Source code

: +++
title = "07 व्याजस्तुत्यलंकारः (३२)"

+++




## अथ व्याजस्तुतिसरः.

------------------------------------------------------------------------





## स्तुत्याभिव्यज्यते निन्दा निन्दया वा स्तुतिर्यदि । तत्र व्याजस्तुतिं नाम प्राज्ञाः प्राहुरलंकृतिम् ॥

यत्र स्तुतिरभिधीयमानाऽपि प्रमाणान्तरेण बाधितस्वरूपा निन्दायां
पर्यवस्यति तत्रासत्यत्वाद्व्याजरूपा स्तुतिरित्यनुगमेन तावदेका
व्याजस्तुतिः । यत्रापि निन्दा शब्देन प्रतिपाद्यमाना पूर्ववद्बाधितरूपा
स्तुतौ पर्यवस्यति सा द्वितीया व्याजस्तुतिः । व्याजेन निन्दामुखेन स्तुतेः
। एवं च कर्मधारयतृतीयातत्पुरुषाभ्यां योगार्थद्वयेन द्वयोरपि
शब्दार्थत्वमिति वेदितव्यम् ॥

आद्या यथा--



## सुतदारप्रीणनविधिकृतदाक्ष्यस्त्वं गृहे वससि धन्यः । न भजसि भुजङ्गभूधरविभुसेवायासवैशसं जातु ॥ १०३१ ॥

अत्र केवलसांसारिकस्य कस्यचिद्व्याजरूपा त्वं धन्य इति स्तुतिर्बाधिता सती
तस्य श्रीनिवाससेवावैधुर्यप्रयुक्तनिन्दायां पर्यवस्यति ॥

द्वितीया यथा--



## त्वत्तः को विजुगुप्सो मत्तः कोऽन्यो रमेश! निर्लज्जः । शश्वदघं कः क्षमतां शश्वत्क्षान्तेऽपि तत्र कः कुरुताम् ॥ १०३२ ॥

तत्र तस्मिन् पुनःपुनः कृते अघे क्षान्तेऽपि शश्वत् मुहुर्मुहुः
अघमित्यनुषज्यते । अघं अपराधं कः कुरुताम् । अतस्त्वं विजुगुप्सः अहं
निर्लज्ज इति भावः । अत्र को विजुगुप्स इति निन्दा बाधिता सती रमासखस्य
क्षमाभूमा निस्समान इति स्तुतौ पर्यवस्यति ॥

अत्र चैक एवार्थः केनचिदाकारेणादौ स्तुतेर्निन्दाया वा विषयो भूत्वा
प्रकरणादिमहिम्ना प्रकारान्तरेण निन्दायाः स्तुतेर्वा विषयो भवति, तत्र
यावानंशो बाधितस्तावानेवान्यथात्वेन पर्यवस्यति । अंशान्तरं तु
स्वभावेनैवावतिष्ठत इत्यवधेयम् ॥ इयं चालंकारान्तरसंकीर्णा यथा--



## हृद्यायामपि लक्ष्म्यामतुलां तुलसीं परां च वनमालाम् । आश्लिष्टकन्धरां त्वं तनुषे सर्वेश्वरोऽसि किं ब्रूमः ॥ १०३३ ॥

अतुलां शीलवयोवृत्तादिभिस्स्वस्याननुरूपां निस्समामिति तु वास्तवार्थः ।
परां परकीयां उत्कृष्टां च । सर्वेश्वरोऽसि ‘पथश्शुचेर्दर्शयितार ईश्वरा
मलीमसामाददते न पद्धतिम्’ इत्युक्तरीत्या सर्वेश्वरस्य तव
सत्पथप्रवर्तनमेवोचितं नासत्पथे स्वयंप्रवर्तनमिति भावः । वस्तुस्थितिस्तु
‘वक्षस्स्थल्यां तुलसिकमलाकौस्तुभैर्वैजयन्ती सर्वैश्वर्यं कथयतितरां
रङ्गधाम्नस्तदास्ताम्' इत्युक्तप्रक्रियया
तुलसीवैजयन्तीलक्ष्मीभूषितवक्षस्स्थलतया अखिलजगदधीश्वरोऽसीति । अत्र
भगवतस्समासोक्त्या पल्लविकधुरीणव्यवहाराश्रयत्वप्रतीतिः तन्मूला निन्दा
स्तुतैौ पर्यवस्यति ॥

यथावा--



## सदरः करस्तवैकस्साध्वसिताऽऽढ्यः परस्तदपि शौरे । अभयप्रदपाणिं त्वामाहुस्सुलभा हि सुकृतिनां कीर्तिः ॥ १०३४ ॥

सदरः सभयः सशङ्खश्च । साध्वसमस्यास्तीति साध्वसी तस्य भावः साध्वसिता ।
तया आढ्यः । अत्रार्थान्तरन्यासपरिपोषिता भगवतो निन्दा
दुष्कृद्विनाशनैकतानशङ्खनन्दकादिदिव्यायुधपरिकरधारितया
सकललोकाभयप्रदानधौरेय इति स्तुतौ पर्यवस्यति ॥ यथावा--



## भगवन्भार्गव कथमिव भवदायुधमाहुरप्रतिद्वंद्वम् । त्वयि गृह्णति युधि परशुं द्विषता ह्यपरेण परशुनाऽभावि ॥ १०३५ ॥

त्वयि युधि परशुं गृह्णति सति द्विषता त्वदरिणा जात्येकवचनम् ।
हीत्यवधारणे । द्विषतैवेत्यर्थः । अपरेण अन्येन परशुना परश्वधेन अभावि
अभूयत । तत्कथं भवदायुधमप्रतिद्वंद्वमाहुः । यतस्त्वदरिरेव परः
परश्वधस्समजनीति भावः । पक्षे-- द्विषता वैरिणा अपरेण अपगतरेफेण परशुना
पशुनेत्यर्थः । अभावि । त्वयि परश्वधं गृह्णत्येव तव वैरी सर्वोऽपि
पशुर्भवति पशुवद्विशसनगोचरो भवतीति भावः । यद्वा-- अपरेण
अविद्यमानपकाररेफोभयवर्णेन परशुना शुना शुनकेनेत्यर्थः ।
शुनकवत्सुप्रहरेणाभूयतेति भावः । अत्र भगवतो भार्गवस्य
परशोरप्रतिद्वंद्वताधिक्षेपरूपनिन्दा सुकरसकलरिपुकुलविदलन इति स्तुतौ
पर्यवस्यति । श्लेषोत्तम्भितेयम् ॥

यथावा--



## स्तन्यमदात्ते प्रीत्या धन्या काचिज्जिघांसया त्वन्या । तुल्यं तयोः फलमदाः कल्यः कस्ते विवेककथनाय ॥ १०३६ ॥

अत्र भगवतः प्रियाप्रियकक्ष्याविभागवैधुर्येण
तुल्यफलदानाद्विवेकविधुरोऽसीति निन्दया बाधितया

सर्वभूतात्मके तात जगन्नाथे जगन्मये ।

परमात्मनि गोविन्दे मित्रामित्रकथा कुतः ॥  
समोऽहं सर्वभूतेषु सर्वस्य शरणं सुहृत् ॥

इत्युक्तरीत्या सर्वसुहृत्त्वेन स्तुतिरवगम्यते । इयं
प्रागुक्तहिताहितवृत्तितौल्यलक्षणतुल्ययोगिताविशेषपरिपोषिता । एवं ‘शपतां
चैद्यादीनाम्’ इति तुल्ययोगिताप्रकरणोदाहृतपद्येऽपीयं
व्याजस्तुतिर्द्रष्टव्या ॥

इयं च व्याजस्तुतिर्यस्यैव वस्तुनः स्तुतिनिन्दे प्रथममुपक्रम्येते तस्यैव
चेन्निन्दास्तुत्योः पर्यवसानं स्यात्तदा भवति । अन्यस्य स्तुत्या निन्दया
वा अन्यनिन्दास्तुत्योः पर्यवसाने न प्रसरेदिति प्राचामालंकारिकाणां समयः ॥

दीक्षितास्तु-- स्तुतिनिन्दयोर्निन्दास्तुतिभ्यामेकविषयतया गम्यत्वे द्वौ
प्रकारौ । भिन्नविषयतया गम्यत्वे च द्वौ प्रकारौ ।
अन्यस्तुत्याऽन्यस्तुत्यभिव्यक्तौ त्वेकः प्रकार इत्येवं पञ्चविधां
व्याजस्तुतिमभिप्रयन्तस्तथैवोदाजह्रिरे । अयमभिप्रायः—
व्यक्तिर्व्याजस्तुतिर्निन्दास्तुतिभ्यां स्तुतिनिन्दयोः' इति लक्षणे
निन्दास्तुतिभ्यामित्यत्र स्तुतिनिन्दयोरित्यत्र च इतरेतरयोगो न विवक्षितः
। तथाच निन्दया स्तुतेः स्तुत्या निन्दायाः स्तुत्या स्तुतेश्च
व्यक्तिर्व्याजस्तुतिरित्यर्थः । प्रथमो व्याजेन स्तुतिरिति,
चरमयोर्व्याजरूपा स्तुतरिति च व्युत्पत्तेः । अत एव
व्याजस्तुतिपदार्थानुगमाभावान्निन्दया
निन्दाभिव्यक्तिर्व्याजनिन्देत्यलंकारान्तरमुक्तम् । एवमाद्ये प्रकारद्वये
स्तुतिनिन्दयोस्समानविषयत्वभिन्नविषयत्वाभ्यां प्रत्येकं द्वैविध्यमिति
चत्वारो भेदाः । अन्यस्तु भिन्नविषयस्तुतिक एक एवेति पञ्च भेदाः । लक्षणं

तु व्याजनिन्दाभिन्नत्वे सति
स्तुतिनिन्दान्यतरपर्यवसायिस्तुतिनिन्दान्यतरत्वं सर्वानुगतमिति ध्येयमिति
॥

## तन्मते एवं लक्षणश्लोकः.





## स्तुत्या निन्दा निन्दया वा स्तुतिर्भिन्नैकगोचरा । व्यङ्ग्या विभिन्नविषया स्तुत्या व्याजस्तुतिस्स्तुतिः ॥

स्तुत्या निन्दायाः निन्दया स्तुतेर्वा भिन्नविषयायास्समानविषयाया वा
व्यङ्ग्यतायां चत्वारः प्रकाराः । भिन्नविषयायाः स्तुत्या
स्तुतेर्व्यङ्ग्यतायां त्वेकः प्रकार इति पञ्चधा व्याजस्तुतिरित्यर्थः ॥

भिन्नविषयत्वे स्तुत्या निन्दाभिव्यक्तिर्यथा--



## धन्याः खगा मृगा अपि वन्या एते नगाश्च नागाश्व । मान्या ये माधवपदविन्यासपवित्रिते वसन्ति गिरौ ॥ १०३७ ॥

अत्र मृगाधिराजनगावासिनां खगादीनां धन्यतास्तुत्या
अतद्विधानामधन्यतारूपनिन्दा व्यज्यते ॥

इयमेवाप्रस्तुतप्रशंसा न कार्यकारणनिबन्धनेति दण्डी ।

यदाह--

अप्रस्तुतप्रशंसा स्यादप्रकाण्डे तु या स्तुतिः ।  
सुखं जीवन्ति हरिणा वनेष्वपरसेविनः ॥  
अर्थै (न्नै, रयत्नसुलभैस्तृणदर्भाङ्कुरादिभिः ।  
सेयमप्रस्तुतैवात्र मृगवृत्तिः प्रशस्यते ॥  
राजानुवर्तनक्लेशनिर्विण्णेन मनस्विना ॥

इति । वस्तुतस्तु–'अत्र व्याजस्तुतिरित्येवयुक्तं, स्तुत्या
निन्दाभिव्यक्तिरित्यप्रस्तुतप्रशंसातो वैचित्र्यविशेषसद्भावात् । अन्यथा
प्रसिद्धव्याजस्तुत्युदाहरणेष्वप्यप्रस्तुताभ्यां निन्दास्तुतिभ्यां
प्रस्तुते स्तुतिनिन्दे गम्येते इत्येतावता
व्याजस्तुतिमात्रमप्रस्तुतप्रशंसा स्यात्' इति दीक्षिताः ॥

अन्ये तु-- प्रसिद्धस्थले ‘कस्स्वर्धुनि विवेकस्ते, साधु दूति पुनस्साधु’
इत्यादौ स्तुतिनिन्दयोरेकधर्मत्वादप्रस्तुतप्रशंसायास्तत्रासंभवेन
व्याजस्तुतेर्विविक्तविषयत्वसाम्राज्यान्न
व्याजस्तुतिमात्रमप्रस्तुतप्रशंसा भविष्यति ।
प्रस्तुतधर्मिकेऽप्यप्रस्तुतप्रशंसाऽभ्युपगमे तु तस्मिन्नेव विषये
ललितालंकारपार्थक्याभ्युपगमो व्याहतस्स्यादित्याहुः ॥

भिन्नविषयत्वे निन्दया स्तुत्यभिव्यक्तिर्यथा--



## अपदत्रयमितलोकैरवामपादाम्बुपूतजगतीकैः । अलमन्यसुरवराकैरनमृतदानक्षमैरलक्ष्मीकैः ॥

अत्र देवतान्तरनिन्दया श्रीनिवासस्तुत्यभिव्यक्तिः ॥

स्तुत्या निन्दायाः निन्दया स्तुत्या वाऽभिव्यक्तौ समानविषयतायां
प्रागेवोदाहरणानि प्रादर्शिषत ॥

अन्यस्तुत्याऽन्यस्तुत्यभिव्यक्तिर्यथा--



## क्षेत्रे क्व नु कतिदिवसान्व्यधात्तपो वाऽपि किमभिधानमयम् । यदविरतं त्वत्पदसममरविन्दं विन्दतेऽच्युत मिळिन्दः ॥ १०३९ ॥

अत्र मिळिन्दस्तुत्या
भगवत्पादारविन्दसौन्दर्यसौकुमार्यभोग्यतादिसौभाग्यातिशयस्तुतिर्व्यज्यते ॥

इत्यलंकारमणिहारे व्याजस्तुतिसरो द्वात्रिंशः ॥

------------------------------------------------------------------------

= = =

■ Problem
Working from the records above, write out verbatim only the lines from the line containing "व्याजस्तुतेर्विविक्तविषयत्वसाम्राज्यान्न" through the line containing "प्रागेवोदाहरणानि प्रादर्शिषत ॥".

■ Problem solution
व्याजस्तुतेर्विविक्तविषयत्वसाम्राज्यान्न
व्याजस्तुतिमात्रमप्रस्तुतप्रशंसा भविष्यति ।
प्रस्तुतधर्मिकेऽप्यप्रस्तुतप्रशंसाऽभ्युपगमे तु तस्मिन्नेव विषये
ललितालंकारपार्थक्याभ्युपगमो व्याहतस्स्यादित्याहुः ॥

भिन्नविषयत्वे निन्दया स्तुत्यभिव्यक्तिर्यथा--



## अपदत्रयमितलोकैरवामपादाम्बुपूतजगतीकैः । अलमन्यसुरवराकैरनमृतदानक्षमैरलक्ष्मीकैः ॥

अत्र देवतान्तरनिन्दया श्रीनिवासस्तुत्यभिव्यक्तिः ॥

स्तुत्या निन्दायाः निन्दया स्तुत्या वाऽभिव्यक्तौ समानविषयतायां
प्रागेवोदाहरणानि प्रादर्शिषत ॥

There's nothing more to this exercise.